Whenever other lawyers learn that my wife and children (two daughters) are lawyers, I usually get a quizzical look, often followed by a question about how I could ever let my children become lawyers. I patiently reply that these were choices freely made by my daughters, and that I didn’t try to influence them. Then, just to dissipate the awkwardness, I joke that apparently my wife and I had done a good job of hiding our job stress all those years. The conversation then moves on to a different topic. Unfortunately, the question that is asked, as well as my response, suggests something we all know too well: Law can be a stressful career choice.
Notice, though, I don’t say it is stressful. That is because I think the stress is often manageable, with the right amount of attention to work-life balance. That, of course, is easier said than done. I have known many lawyers over my 30+ years of practice, and the vast majority have persevered in their chosen careers with a few complaints but, all in all, are happy. Some who I would have expected to make it, however, did not. Some of them didn’t just burn out. They actually flamed out. I still think about the good and smart lawyers over the years who I have seen lose their licenses due to very bad choices. The trouble in each case was not moral culpability. These were good people, as well as good lawyers. What they had in common was uncontrolled stress that seemed to devolve into serious depression and isolation. Sometimes misguided efforts to “self-medicate” led to substance abuse or addiction. These ingredients are a recipe for poor decision-making, even by the most capable of lawyers.
Compassion, Understanding, Support
The reasons for all of this are often complex, and it is a serious mistake to suggest that such conditions are always or simply due to personal choices. We know a lot more about mental health than we did a generation ago, and we have come to appreciate that it is often strongly related to things like brain chemistry, genetics and other factors—an insight that reveals the attitudes and stigmas of the past as grossly misinformed and unfair. One of the most important things we can do as a profession to help lessen the challenges of addiction and mental health among our colleagues is to leave the judgment out of it, and to approach those who are suffering with compassion, understanding and support.
The forces that produce burnout, depression or addiction are often beyond our control, but many times there are things we can do to manage this challenge and help to keep ourselves on track. These things should not be ignored and we shouldn’t adopt a fatalistic approach. Our careers don’t have to be as stressful as they sometimes feel. Each of us should take steps to take care of ourselves.
For those who have not yet been challenged in this regard, I encourage you to not take this fact for granted. Just because things are going smoothly at the moment doesn’t mean that it can’t change. By being proactive, you can best assure your continued good health. As with our physical health, prevention is the best strategy. Our careers are marathons, not sprints. You may be early enough in the “race” that you haven’t hit the wall. But the most experienced marathoners know they need to pace themselves and plan ahead to keep fuel in the tank.
Taking Time to Reflect
One good place to start is to take the time to reflect on whether you are living according to your goals and priorities and, when you are not, make the necessary changes. That is not just a one-time exercise. It is something that should happen on a recurring basis to deal with the changes that life imposes.

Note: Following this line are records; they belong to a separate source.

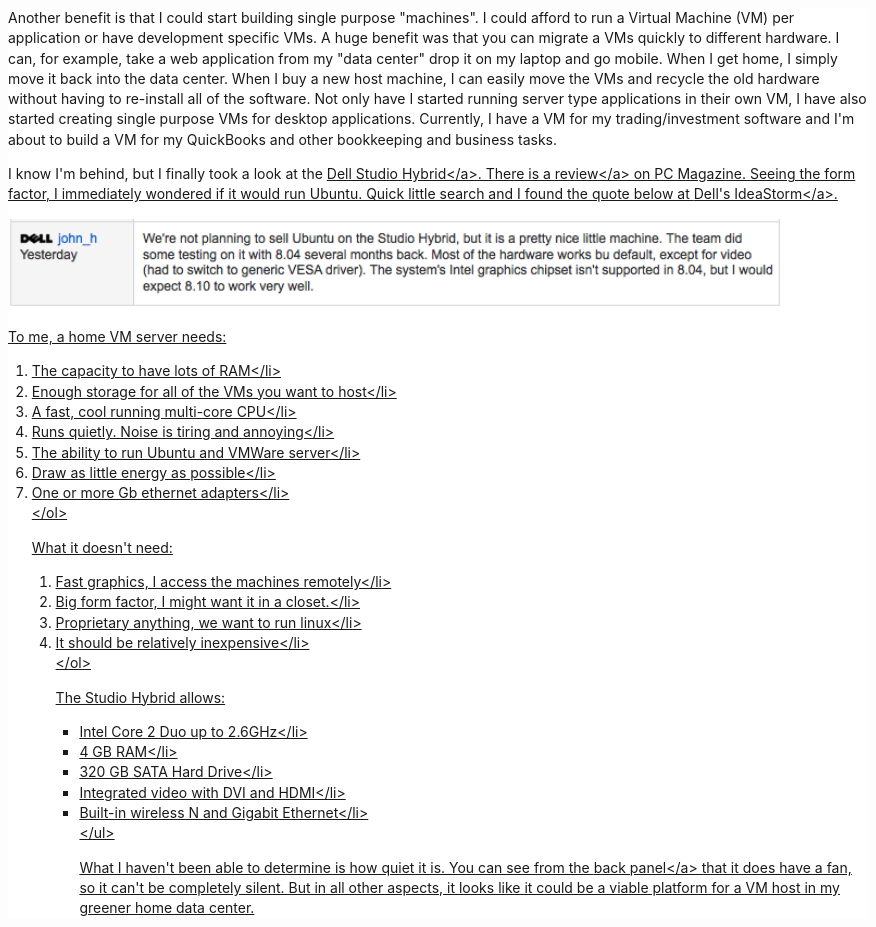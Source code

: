 <p>Another benefit is that I could start building single purpose "machines". I could afford to run a Virtual Machine (VM) per application or have development specific VMs. A huge benefit was that you can migrate a VMs quickly to different hardware. I can, for example, take a web application from my "data center" drop it on my laptop and go mobile. When I get home, I simply move it back into the data center. When I buy a new host machine, I can easily move the VMs and recycle the old hardware without having to re-install all of the software. Not only have I started running server type applications in their own VM, I have also started creating single purpose VMs for desktop applications. Currently, I have a VM for my trading&#47;investment software and I'm about to build a VM for my QuickBooks and other bookkeeping and business tasks.</p>
<p>I know I'm behind, but I finally took a look at the <a href="http:&#47;&#47;www.dell.com&#47;content&#47;products&#47;productdetails.aspx&#47;desktop-studio-hybrid?c=us&cs=19&l=en&s=dhs" target="_blank">Dell Studio Hybrid<&#47;a>. There is a <a href="http:&#47;&#47;www.pcmag.com&#47;article2&#47;0,2704,2326613,00.asp" target="_blank">review<&#47;a> on PC Magazine. Seeing the form factor, I immediately wondered if it would run Ubuntu. Quick little search and I found the quote below at <a href="http:&#47;&#47;ideastorm.com&#47;article&#47;show&#47;10091209&#47;Can_we_get_Studio_Hybrid_with_Ubuntu" target="_blank">Dell's IdeaStorm<&#47;a>. </p>
<p><img src="&#47;content&#47;uploads&#47;2008&#47;08&#47;picture-2.png" alt="Posted 01 Aug 2008 on Dell&#039;s IdeaStorm. " title="Quote: We're not planning to sell Ubuntu on the Studio Hybrid, but it is a pretty nice little machine. The team did some testing on it with 8.04 several months back. Most of the hardware works bu default, except for video (had to switch to generic VESA driver). The system's Intel graphics chipset isn't supported in 8.04, but I would expect 8.10 to work very well." width="90%" height="90%" class="alignnone size-full wp-image-95" &#47;></p>
<p>To me, a home VM server needs:</p>
<ol>
<li>The capacity to have lots of RAM<&#47;li>
<li>Enough storage for all of the VMs you want to host<&#47;li>
<li>A fast, cool running multi-core CPU<&#47;li>
<li>Runs quietly. Noise is tiring and annoying<&#47;li>
<li>The ability to run Ubuntu and VMWare server<&#47;li>
<li>Draw as little energy as possible<&#47;li>
<li>One or more Gb ethernet adapters<&#47;li><br />
<&#47;ol></p>
<p>What it doesn't need:</p>
<ol>
<li>Fast graphics, I access the machines remotely<&#47;li>
<li>Big form factor, I might want it in a closet.<&#47;li>
<li>Proprietary anything, we want to run linux<&#47;li>
<li>It should be relatively inexpensive<&#47;li><br />
<&#47;ol></p>
<p>The Studio Hybrid allows:</p>
<ul>
<li>Intel Core 2 Duo up to 2.6GHz<&#47;li>
<li>4 GB RAM<&#47;li>
<li>320 GB SATA Hard Drive<&#47;li>
<li>Integrated video with DVI and HDMI<&#47;li>
<li>Built-in wireless N and Gigabit Ethernet<&#47;li><br />
<&#47;ul></p>
<p>What I haven't been able to determine is how quiet it is. You can see from the <a href="http:&#47;&#47;www.dell.com&#47;content&#47;topics&#47;topic.aspx&#47;global&#47;products&#47;desktop_studio&#47;includes&#47;en&#47;us&#47;desktop-studio-hybrid-superview?c=us&cs=19&l=en&pageoverride=features_view6&s=dhs" target="_blank">back panel<&#47;a> that it does have a fan, so it can't be completely silent. But in all other aspects, it looks like it could be a viable platform for a VM host in my greener home data center.</p>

One thing that has worked well for me is to make an annual retreat to a beautiful and quiet place, in which I spend some time thinking about my life goals, career, happiness and responsibilities. I try to honestly evaluate whether I am living according to my priorities. Usually this reflection helps me to identify shortfalls and make the needed adjustments. Some of the changes stick. Others, not so much. But that just keeps me coming back to try again. This process of reflection should not just be career-focused. It should include all elements of your life. Family, fun, relationships, recreation, physical health, and community are a few things to keep in the mix. I also have found it is best done with some measure of solitude, to avoid distraction and promote insight.

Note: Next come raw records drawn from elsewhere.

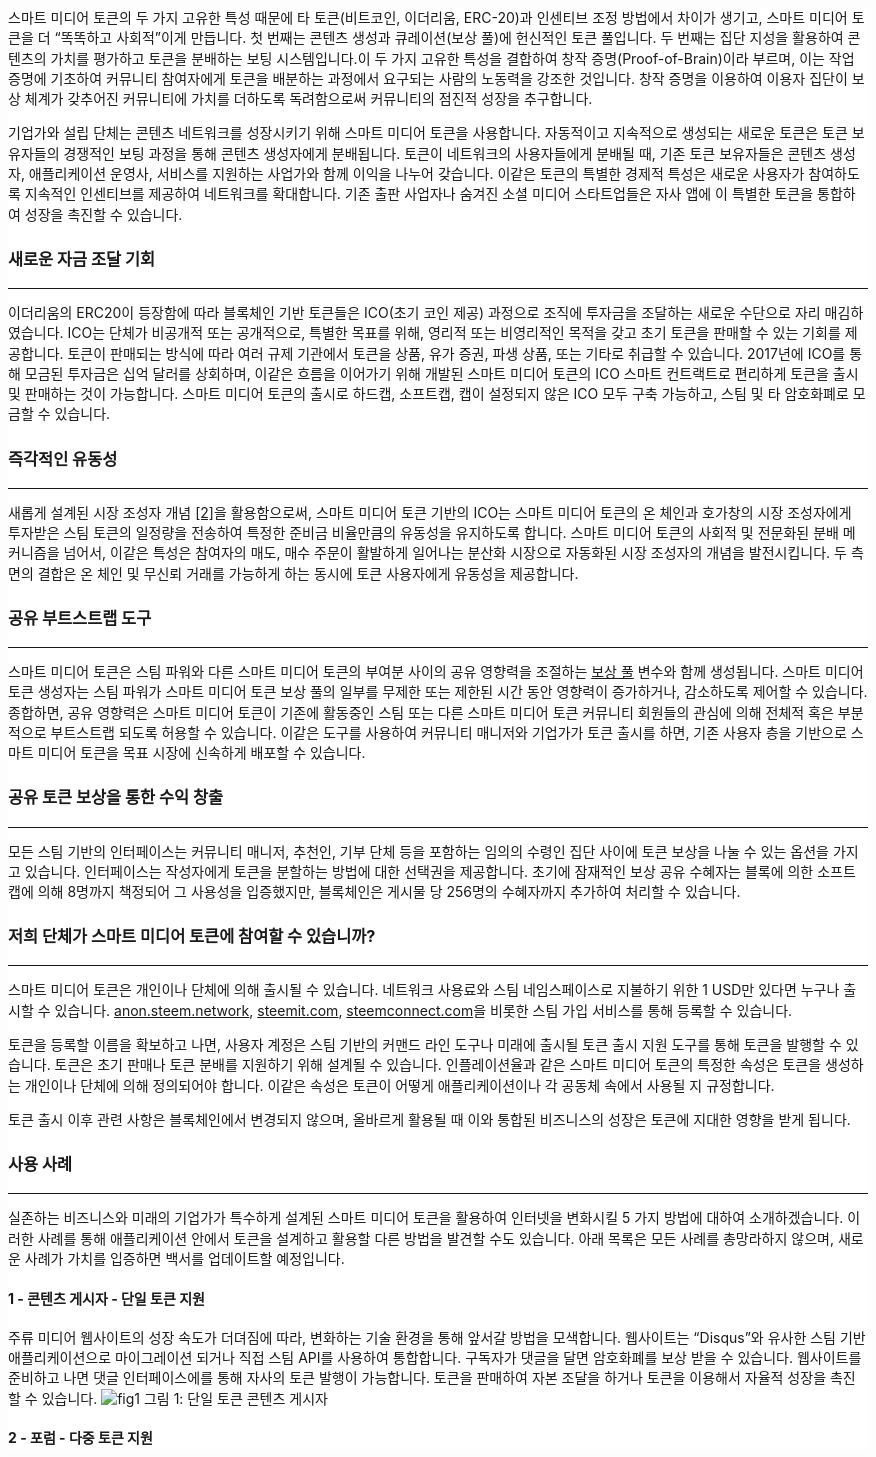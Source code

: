 스마트 미디어 토큰의 두 가지 고유한 특성 때문에 타 토큰(비트코인, 이더리움, ERC-20)과 인센티브 조정 방법에서 차이가 생기고, 스마트 미디어 토큰을 더 “똑똑하고 사회적”이게 만듭니다. 첫 번째는 콘텐츠 생성과 큐레이션(보상 풀)에 헌신적인 토큰 풀입니다. 두 번째는 집단 지성을 활용하여 콘텐츠의 가치를 평가하고 토큰을 분배하는 보팅 시스템입니다.이 두 가지 고유한 특성을 결합하여 창작 증명(Proof-of-Brain)이라 부르며, 이는 작업 증명에 기초하여 커뮤니티 참여자에게 토큰을 배분하는 과정에서 요구되는 사람의 노동력을 강조한 것입니다. 창작 증명을 이용하여 이용자 집단이 보상 체계가 갖추어진 커뮤니티에 가치를 더하도록 독려함으로써 커뮤니티의 점진적 성장을 추구합니다.

기업가와 설립 단체는 콘텐츠 네트워크를 성장시키기 위해 스마트 미디어 토큰을 사용합니다. 자동적이고 지속적으로 생성되는 새로운 토큰은 토큰 보유자들의 경쟁적인 보팅 과정을 통해 콘텐츠 생성자에게 분배됩니다. 토큰이 네트워크의 사용자들에게 분배될 때, 기존 토큰 보유자들은 콘텐츠 생성자, 애플리케이션 운영사, 서비스를 지원하는 사업가와 함께 이익을 나누어 갖습니다. 이같은 토큰의 특별한 경제적 특성은 새로운 사용자가 참여하도록 지속적인 인센티브를 제공하여 네트워크를 확대합니다. 기존 출판 사업자나 숨겨진 소셜 미디어 스타트업들은 자사 앱에 이 특별한 토큰을 통합하여 성장을 촉진할 수 있습니다.
### 새로운 자금 조달 기회
---
이더리움의  ERC20이 등장함에 따라 블록체인 기반 토큰들은 ICO(초기 코인 제공) 과정으로 조직에 투자금을 조달하는 새로운 수단으로 자리 매김하였습니다. ICO는 단체가 비공개적 또는 공개적으로, 특별한 목표를 위해, 영리적 또는 비영리적인 목적을 갖고 초기 토큰을 판매할 수 있는 기회를 제공합니다. 토큰이 판매되는 방식에 따라 여러 규제 기관에서 토큰을 상품, 유가 증권, 파생 상품, 또는 기타로 취급할 수 있습니다. 2017년에 ICO를 통해 모금된 투자금은 십억 달러를 상회하며, 이같은 흐름을 이어가기 위해 개발된 스마트 미디어 토큰의 ICO 스마트 컨트랙트로 편리하게 토큰을 출시 및 판매하는 것이 가능합니다. 스마트 미디어 토큰의 출시로 하드캡, 소프트캡, 캡이 설정되지 않은 ICO 모두 구축 가능하고, 스팀 및 타 암호화폐로 모금할 수 있습니다.
### 즉각적인 유동성
---
새롭게 설계된 시장 조성자 개념 [[2]](https://about.bancor.network/static/bancor_protocol_whitepaper_en.pdf)을 활용함으로써, 스마트 미디어 토큰 기반의 ICO는 스마트 미디어 토큰의 온 체인과 호가창의 시장 조성자에게 투자받은 스팀 토큰의 일정량을 전송하여 특정한 준비금 비율만큼의 유동성을 유지하도록 합니다. 스마트 미디어 토큰의 사회적 및 전문화된 분배 메커니즘을 넘어서, 이같은 특성은 참여자의 매도, 매수 주문이 활발하게 일어나는 분산화 시장으로 자동화된 시장 조성자의 개념을 발전시킵니다. 두 측면의 결합은 온 체인 및 무신뢰 거래를 가능하게 하는 동시에 토큰 사용자에게 유동성을 제공합니다. 
### 공유 부트스트랩 도구
---
스마트 미디어 토큰은 스팀 파워와 다른 스마트 미디어 토큰의 부여분 사이의 공유 영향력을 조절하는 [보상 풀](https://steem.io/steem-bluepaper.pdf) 변수와 함께 생성됩니다. 스마트 미디어 토큰 생성자는 스팀 파워가 스마트 미디어 토큰 보상 풀의 일부를 무제한 또는 제한된 시간 동안 영향력이 증가하거나, 감소하도록 제어할 수 있습니다. 종합하면, 공유 영향력은 스마트 미디어 토큰이 기존에 활동중인 스팀 또는 다른 스마트 미디어 토큰 커뮤니티 회원들의 관심에 의해 전체적 혹은 부분적으로 부트스트랩 되도록 허용할 수 있습니다. 이같은 도구를 사용하여 커뮤니티 매니저와 기업가가 토큰 출시를 하면, 기존 사용자 층을 기반으로 스마트 미디어 토큰을 목표 시장에 신속하게 배포할 수 있습니다. 
### 공유 토큰 보상을 통한 수익 창출
---
모든 스팀 기반의 인터페이스는 커뮤니티 매니저, 추천인, 기부 단체 등을 포함하는 임의의 수령인 집단 사이에 토큰 보상을 나눌 수 있는 옵션을 가지고 있습니다. 인터페이스는 작성자에게 토큰을 분할하는 방법에 대한 선택권을 제공합니다. 초기에 잠재적인 보상 공유 수혜자는 블록에 의한 소프트 캡에 의해 8명까지 책정되어 그 사용성을 입증했지만, 블록체인은 게시물 당 256명의 수혜자까지 추가하여 처리할 수 있습니다. 
### 저희 단체가 스마트 미디어 토큰에 참여할 수 있습니까?
---
스마트 미디어 토큰은 개인이나 단체에 의해 출시될 수 있습니다. 네트워크 사용료와 스팀 네임스페이스로 지불하기 위한 1 USD만 있다면 누구나 출시할 수 있습니다. [anon.steem.network](https://anon.steem.network/), [steemit.com](https://steemit.com), [steemconnect.com](https://v2.steemconnect.com/)을 비롯한 스팀 가입 서비스를 통해 등록할 수 있습니다.

토큰을 등록할 이름을 확보하고 나면, 사용자 계정은 스팀 기반의 커맨드 라인 도구나 미래에 출시될 토큰 출시 지원 도구를 통해 토큰을 발행할 수 있습니다. 토큰은 초기 판매나 토큰 분배를 지원하기 위해 설계될 수 있습니다. 인플레이션율과 같은 스마트 미디어 토큰의 특정한 속성은 토큰을 생성하는 개인이나 단체에 의해 정의되어야 합니다. 이같은 속성은 토큰이 어떻게 애플리케이션이나 각 공동체 속에서 사용될 지 규정합니다.

토큰 출시 이후 관련 사항은 블록체인에서 변경되지 않으며, 올바르게 활용될 때 이와 통합된 비즈니스의 성장은 토큰에 지대한 영향을 받게 됩니다.
### 사용 사례
---
실존하는 비즈니스와 미래의 기업가가 특수하게 설계된 스마트 미디어 토큰을 활용하여 인터넷을 변화시킬 5 가지 방법에 대하여 소개하겠습니다. 이러한 사례를 통해 애플리케이션 안에서 토큰을 설계하고 활용할 다른 방법을 발견할 수도 있습니다. 아래 목록은 모든 사례를 총망라하지 않으며, 새로운 사례가 가치를 입증하면 백서를 업데이트할 예정입니다.
#### 1 - 콘텐츠 게시자 - 단일 토큰 지원
주류 미디어 웹사이트의 성장 속도가 더뎌짐에 따라, 변화하는 기술 환경을 통해 앞서갈 방법을 모색합니다. 웹사이트는 “Disqus”와 유사한 스팀 기반 애플리케이션으로 마이그레이션 되거나 직접 스팀 API를 사용하여 통합합니다. 구독자가 댓글을 달면 암호화폐를 보상 받을 수 있습니다. 웹사이트를 준비하고 나면 댓글 인터페이스에를 통해 자사의 토큰 발행이 가능합니다. 토큰을 판매하여 자본 조달을 하거나 토큰을 이용해서 자율적 성장을 촉진할 수 있습니다.
![fig1](https://steemitimages.com/DQmQiCC8rfV6k5KsnPfiqvXQXhS88GzQDDDPu2xbq5Y2Cvx/contents_publisher.JPG)
그림 1: 단일 토큰 콘텐츠 게시자
#### 2 - 포럼 - 다중 토큰 지원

While solitude works well when you are doing well, solitude is not a good strategy for dealing with the times you are feeling seriously out of balance and becoming unhappy. As I noted earlier, many of the lawyers I have known to get in the most serious trouble have done so following a long period of social isolation. If you are feeling stressed and unhappy, you should not ignore that. It is not something that gets better with neglect or denial. You should reach out. Similarly, if you know someone in that position, you should reach out as well to see what help you may offer them.
Often friends or partners can be a great help—even ones with whom you are not all that close. But if that is an option that you are not comfortable with, then I encourage you to check out Lawyers Concerned for Lawyers (www.mnlcl.org or (651) 646-5590). They provide knowing and confidential help from other lawyers who have been down the same road and know what a difference it can make to have someone willing to help. They have a track record of success.
Devote time and attention to your own work-life balance. You owe it to yourself. If your personal happiness is not enough to motivate you, then consider that unless you are happy and healthy, you will be no good to your clients, your partners, or your loved ones.
Michael W. Unger is President of the Minnesota State Bar Association. He is a Certified Civil Trial Specialist at Unger Law Office in Minneapolis, representing negligence victims for serious injuries and wrongful death. He is also on the adjunct faculty of the University of Minnesota Law School.